*** Begin section ***
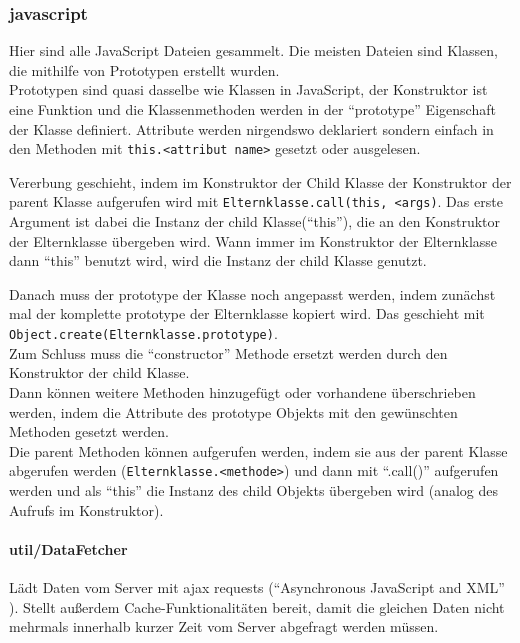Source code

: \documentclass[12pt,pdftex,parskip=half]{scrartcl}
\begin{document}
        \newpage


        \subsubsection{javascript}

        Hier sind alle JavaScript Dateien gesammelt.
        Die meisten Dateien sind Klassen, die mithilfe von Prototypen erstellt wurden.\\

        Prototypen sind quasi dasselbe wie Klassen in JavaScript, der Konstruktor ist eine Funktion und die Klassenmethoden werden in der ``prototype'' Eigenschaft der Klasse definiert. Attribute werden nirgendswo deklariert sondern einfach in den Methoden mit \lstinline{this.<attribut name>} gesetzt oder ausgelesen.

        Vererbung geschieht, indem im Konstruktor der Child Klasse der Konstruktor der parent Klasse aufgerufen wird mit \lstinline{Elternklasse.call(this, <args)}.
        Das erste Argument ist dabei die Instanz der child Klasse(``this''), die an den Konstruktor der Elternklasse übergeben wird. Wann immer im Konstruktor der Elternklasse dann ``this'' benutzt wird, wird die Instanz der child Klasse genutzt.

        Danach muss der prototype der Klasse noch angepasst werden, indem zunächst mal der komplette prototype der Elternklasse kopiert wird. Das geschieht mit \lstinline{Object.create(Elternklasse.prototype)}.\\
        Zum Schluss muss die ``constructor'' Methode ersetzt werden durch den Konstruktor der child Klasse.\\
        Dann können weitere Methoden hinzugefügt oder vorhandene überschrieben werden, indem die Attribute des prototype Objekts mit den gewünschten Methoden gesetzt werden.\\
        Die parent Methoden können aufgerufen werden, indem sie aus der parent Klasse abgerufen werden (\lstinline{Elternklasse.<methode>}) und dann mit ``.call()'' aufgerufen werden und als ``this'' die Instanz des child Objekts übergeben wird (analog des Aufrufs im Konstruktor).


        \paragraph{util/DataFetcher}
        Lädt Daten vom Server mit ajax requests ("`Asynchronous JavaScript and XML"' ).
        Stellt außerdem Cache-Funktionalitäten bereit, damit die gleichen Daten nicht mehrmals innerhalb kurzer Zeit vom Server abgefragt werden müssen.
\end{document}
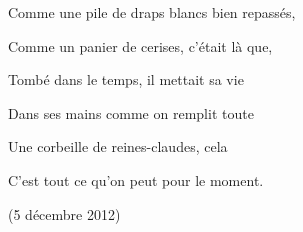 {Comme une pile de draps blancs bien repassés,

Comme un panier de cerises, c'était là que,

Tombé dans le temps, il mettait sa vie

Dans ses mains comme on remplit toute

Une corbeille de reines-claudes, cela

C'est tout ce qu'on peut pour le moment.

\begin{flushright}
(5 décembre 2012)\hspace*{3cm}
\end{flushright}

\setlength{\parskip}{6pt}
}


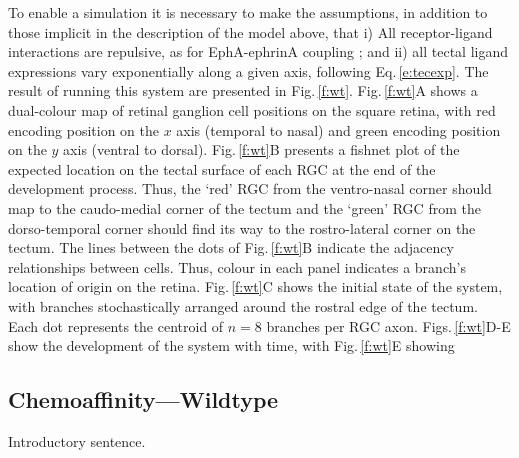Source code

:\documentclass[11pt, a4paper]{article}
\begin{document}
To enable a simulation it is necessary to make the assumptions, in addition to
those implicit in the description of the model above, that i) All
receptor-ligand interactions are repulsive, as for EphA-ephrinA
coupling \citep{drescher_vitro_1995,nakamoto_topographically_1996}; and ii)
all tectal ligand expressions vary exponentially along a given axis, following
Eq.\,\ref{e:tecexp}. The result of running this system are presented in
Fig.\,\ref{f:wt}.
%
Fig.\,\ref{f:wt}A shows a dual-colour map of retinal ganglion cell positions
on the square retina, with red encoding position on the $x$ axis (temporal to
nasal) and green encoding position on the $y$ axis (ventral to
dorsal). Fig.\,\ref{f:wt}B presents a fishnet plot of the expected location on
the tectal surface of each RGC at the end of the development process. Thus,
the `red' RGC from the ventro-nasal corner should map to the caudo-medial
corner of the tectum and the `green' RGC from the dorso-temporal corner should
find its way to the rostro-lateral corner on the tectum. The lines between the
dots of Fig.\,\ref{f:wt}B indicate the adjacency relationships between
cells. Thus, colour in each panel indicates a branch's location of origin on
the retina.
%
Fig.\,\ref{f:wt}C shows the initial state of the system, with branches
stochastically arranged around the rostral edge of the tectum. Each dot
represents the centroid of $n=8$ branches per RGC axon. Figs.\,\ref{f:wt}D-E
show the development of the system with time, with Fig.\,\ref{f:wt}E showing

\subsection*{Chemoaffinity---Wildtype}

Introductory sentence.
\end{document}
*** End section ***
EXERCISE GOAL
Copy out, exactly and alone, the lines of the entries above between the ones holding "Hier sind alle" and "Zum Schluss muss", inclusive.

YOUR RESPONSE
        Hier sind alle JavaScript Dateien gesammelt.
        Die meisten Dateien sind Klassen, die mithilfe von Prototypen erstellt wurden.\\

        Prototypen sind quasi dasselbe wie Klassen in JavaScript, der Konstruktor ist eine Funktion und die Klassenmethoden werden in der ``prototype'' Eigenschaft der Klasse definiert. Attribute werden nirgendswo deklariert sondern einfach in den Methoden mit \lstinline{this.<attribut name>} gesetzt oder ausgelesen.

        Vererbung geschieht, indem im Konstruktor der Child Klasse der Konstruktor der parent Klasse aufgerufen wird mit \lstinline{Elternklasse.call(this, <args)}.
        Das erste Argument ist dabei die Instanz der child Klasse(``this''), die an den Konstruktor der Elternklasse übergeben wird. Wann immer im Konstruktor der Elternklasse dann ``this'' benutzt wird, wird die Instanz der child Klasse genutzt.

        Danach muss der prototype der Klasse noch angepasst werden, indem zunächst mal der komplette prototype der Elternklasse kopiert wird. Das geschieht mit \lstinline{Object.create(Elternklasse.prototype)}.\\
        Zum Schluss muss die ``constructor'' Methode ersetzt werden durch den Konstruktor der child Klasse.\\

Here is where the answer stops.